Exercise instructions
Starting at the first line of the data and ending at the line with "### (6) 도커허브에 이미지 Push", copy each line exactly. Include both of those lines, but no pictures.

Extracted data entries:
--------------------------------------------------

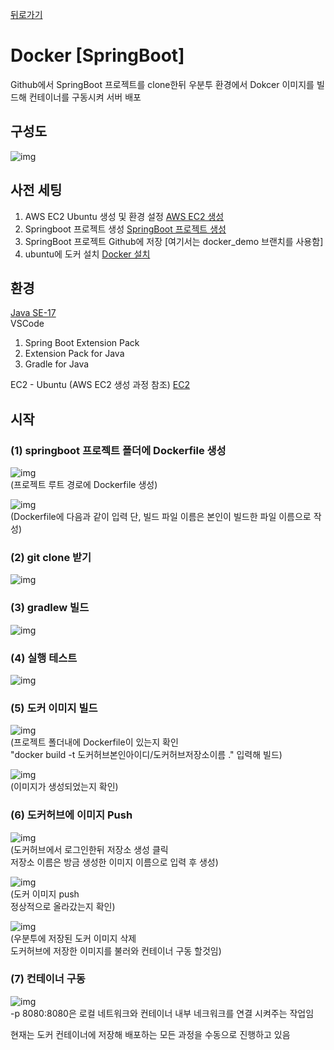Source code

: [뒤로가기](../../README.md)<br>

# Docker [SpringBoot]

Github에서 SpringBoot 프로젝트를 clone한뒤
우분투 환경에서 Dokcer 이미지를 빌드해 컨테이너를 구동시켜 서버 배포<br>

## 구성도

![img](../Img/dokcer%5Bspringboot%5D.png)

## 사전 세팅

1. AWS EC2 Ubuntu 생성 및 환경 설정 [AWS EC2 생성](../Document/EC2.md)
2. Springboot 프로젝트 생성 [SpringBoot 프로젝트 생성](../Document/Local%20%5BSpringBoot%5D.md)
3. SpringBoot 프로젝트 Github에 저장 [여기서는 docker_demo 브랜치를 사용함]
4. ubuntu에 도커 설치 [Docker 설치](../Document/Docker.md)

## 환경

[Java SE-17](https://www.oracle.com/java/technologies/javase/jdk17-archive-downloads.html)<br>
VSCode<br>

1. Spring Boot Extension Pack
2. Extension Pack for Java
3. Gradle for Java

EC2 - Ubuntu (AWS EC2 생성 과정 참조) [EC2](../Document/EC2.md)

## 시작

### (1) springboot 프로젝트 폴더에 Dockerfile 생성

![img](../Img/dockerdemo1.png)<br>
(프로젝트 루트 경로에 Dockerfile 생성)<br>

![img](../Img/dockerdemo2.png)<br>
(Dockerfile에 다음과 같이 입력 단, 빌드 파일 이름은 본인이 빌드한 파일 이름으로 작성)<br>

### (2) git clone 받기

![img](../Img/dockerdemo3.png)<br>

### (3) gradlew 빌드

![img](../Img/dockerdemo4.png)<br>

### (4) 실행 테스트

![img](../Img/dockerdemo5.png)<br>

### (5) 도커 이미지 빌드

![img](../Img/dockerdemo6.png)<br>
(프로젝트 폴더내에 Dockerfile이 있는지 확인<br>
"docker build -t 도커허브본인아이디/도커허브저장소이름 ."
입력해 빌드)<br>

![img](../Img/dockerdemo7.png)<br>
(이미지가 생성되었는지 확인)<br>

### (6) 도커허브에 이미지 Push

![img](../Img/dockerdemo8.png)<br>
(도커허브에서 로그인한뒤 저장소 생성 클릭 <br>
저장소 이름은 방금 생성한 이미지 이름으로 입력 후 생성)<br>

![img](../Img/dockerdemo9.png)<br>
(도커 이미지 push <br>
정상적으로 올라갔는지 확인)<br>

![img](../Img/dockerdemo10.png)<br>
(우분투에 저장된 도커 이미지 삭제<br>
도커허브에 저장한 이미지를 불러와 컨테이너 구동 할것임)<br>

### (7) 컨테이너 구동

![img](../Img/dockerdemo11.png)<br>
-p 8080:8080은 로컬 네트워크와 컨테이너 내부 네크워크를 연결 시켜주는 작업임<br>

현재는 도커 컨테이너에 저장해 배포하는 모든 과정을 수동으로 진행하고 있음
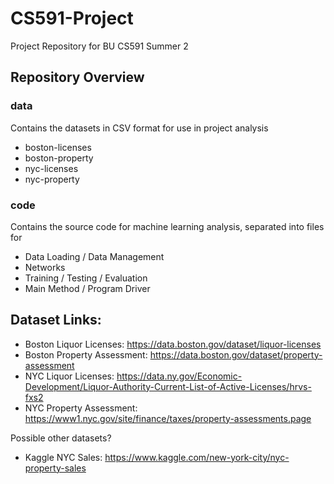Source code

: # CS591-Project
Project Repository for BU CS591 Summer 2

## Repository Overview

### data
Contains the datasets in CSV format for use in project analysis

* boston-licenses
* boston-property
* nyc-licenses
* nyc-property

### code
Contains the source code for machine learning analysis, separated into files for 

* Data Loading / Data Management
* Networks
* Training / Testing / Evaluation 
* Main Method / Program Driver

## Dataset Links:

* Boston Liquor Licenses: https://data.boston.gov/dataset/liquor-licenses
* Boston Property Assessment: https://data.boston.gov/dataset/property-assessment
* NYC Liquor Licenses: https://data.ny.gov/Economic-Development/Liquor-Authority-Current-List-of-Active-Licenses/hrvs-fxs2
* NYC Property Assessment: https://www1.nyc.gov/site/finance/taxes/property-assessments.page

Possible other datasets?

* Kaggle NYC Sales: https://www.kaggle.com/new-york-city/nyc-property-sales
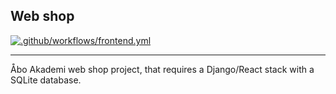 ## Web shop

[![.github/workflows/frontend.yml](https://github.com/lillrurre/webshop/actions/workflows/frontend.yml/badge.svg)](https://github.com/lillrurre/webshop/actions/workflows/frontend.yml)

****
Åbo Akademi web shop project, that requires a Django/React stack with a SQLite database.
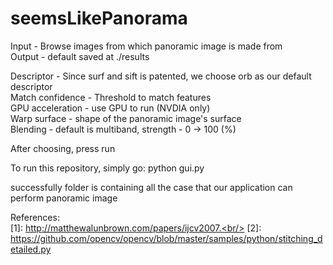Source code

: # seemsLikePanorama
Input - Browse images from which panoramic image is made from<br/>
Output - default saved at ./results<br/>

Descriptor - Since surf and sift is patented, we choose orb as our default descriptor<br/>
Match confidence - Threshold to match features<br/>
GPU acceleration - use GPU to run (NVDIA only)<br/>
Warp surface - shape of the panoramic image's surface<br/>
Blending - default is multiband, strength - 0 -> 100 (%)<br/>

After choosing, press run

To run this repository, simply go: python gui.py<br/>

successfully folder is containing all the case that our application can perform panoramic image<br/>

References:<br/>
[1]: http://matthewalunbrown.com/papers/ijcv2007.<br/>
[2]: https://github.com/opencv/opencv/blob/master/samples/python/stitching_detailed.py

--------------------------------------------------

Answer for this exercise
Source code

: [뒤로가기](../../README.md)<br>

# Docker [SpringBoot]

Github에서 SpringBoot 프로젝트를 clone한뒤
우분투 환경에서 Dokcer 이미지를 빌드해 컨테이너를 구동시켜 서버 배포<br>

## 구성도

![img](../Img/dokcer%5Bspringboot%5D.png)

## 사전 세팅

1. AWS EC2 Ubuntu 생성 및 환경 설정 [AWS EC2 생성](../Document/EC2.md)
2. Springboot 프로젝트 생성 [SpringBoot 프로젝트 생성](../Document/Local%20%5BSpringBoot%5D.md)
3. SpringBoot 프로젝트 Github에 저장 [여기서는 docker_demo 브랜치를 사용함]
4. ubuntu에 도커 설치 [Docker 설치](../Document/Docker.md)

## 환경

[Java SE-17](https://www.oracle.com/java/technologies/javase/jdk17-archive-downloads.html)<br>
VSCode<br>

1. Spring Boot Extension Pack
2. Extension Pack for Java
3. Gradle for Java

EC2 - Ubuntu (AWS EC2 생성 과정 참조) [EC2](../Document/EC2.md)

## 시작

### (1) springboot 프로젝트 폴더에 Dockerfile 생성

![img](../Img/dockerdemo1.png)<br>
(프로젝트 루트 경로에 Dockerfile 생성)<br>

![img](../Img/dockerdemo2.png)<br>
(Dockerfile에 다음과 같이 입력 단, 빌드 파일 이름은 본인이 빌드한 파일 이름으로 작성)<br>

### (2) git clone 받기

![img](../Img/dockerdemo3.png)<br>

### (3) gradlew 빌드

![img](../Img/dockerdemo4.png)<br>

### (4) 실행 테스트

![img](../Img/dockerdemo5.png)<br>

### (5) 도커 이미지 빌드

![img](../Img/dockerdemo6.png)<br>
(프로젝트 폴더내에 Dockerfile이 있는지 확인<br>
"docker build -t 도커허브본인아이디/도커허브저장소이름 ."
입력해 빌드)<br>

![img](../Img/dockerdemo7.png)<br>
(이미지가 생성되었는지 확인)<br>

### (6) 도커허브에 이미지 Push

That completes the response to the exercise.